馬鹿は死ななきゃ治らないと言うが、それは間違いだったのだと他人事のように思った。
「……本当に逃げるつもりはないんだな?」
自身の状況を笑うレウルスに対し、ニコラが確認するように尋ねる。その問いかけにレウルスは頷くと、大仰に肩を竦めてみせた。
「逃げるならこっそりと逃げてるっての。今から逃げようとしたら、シャロン先輩が後ろから魔法を撃ってきそうだしな。というか、逃げたらおやっさんにも申し訳が立たねえよ」
前世の環境で例えるならば、コネを使って入社したというのに初日で出社拒否するようなものだろう。実際に入社予定だった新人に同じことをやられたレウルスとしては、死んでも拒否したい事態である。
「安心しろよ。俺もおやっさんの顔に泥を塗る気はねえ。もしも逃げてたら魔物に殺されたってことで処分してやったさ」
「微塵も安心できる要素がないぞ先輩……」
下手すれば“名誉の戦死”に追い込まれていたと知り、レウルスは冷や汗を流した。処分というのが魔物と戦って死んだことにして、冒険者組合から追放するという形を取っただけかもしれないが、深く聞く勇気はない。
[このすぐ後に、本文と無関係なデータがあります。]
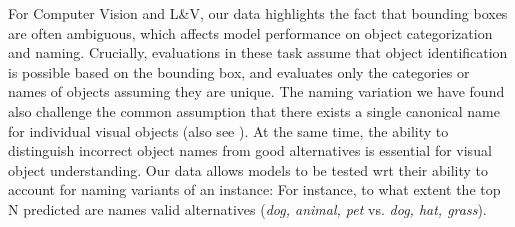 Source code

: For Computer Vision and L\&V, our data highlights the fact that bounding boxes are often ambiguous, which affects model performance on object categorization and naming.
Crucially, evaluations in these task assume that object identification is possible based on the bounding box, and evaluates only the categories or names of objects assuming they are unique.
The naming variation we have found also challenge the common assumption that there exists a single canonical name for individual visual objects (also see \cite{deng2014large,wang2014poodle,peterson2018learning}).
At the same time, the ability to distinguish incorrect object names from good alternatives is essential for visual object understanding.
Our data allows models to be tested wrt their ability to account for naming variants of an instance: For instance, to what extent the top N predicted are names valid alternatives (\textsl{dog, animal, pet} vs. \textsl{dog, hat, grass}).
「ま、なんだかんだ言ったけど、キマイラが相手だと俺が役に立てるとも思わないしな。大人しく援護に徹するよ」
色々と並べ立てたレウルスだったが、キマイラと戦って役に立つとは思えない。既に四体の魔物を倒しているが、倒し方を知っているからどうにかなっただけだ。キマイラの倒し方などわからず、逆に自分の方があっさりと殺されそうである。
「俺とシャロンが戦った時は遭遇戦だったからな……今回は迎撃するまで時間があるだろうし、それなら打つ手もあるってもんさ」
「そうなのか? そりゃ是非とも期待したい――」
どうやらキマイラを倒す手段があるらしい。その事実に喜びの声を上げようとしたレウルスだったが、その言葉は途中で途切れた。
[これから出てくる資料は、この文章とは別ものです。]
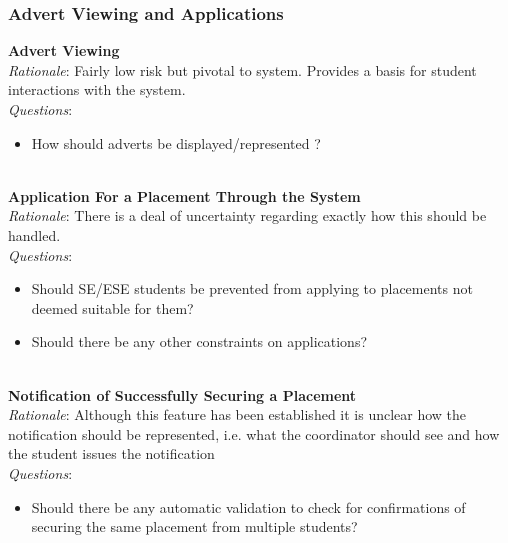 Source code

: \documentclass{l3deliverable}
\begin{document}
\subsubsection{Advert Viewing and Applications}
\textbf{Advert Viewing}\\
\emph{Rationale}: Fairly low risk but pivotal to system. Provides a basis for student interactions with the system.\\
\emph{Questions}:
\begin{itemize}
\item{How should adverts be displayed/represented ?}
\end{itemize}
\\
\textbf{Application For a Placement Through the System}\\
\emph{Rationale}: There is a deal of uncertainty regarding exactly how this should be handled.\\
\emph{Questions}:
\begin{itemize}
\item{Should SE/ESE students be prevented from applying to placements not deemed suitable for them?}
\item{Should there be any other constraints on applications?}
\end{itemize}
\\
\textbf{Notification of Successfully Securing a Placement}\\
\emph{Rationale}: Although this feature has been established it is unclear how the notification should be represented, i.e. what
the coordinator should see and how the student issues the notification\\
\emph{Questions}:
\begin{itemize}
\item{Should there be any automatic validation to check for confirmations of securing the same placement from multiple students?}
\end{itemize}
\\
\end{document}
風に乗って匂いが伝わるように、遠くから伝わってくる強烈な悪寒。まるで極寒の世界にでも放り出されたように、全身を震わせるほどの“嫌な予感”。
キマイラが相手と聞いても、逃げずに自分にできることをやる。この世界で初めて得た居場所で、恩義がある相手もいる大切な場所を守る。ここで逃げては安っぽい己の意地すら貫けなくなる。
――そんな中途半端で生ぬるい決意が、霧散した。
「ヒ……グ……」
大気を震わせるような悪寒に、思わずレウルスの呼吸が止まった。まるで呼吸困難に陥ったように口を開閉させ、顔色を真っ青なものへと変える。
「おい、レウルス? どうした? いきなり顔色が悪くなってんぞ」
そんなレウルスの変化を見て、ニコラが心配そうに声をかけた。それまでの会話が原因かもしれないが、それにしては変化が急激過ぎたのである。
「ぁ、が……いや、や……べぇ……これは……」
「っ……兄さん! 近くにキマイラがいる!」
ニコラと同様にレウルスの変化を不思議そうに見ていたシャロンだったが、遠くに大きな魔力が出現したのを感じ取って警戒の声を上げる。
『ガアアアアアアアアアアアアアアアアアアアアァァァァッ!』
そんな警戒すら掻き消すように、獣の咆哮が鳴り響いた。その咆哮は空気を震わせ、周辺の木々から一斉に鳥が飛び立つ。さらには魔物すらも逃げ惑うように森から飛び出し、一目散に駆け出していた。
「シャロン! 詠唱はできそうか!?」
「間に合わない! 近すぎる!」
「チィッ! こんだけ強烈な威圧感を隠しながら移動してやがったか! レウルスもボケッとしてんじゃねえ! 今は退くぞ!」
それまで回復に努めていたニコラだったが、さすがに動かないわけにはいかない。そのためレウルスの肩を叩いて正気に戻すと、腰に吊り下げていた小型の鐘を手に取った。
緊急事態を知らせるよう、金属製の鐘を打ち鳴らしながら駆け出すニコラ。それに続いて駆け出したレウルスには、先ほどまでの余裕など微塵もなかったのだった。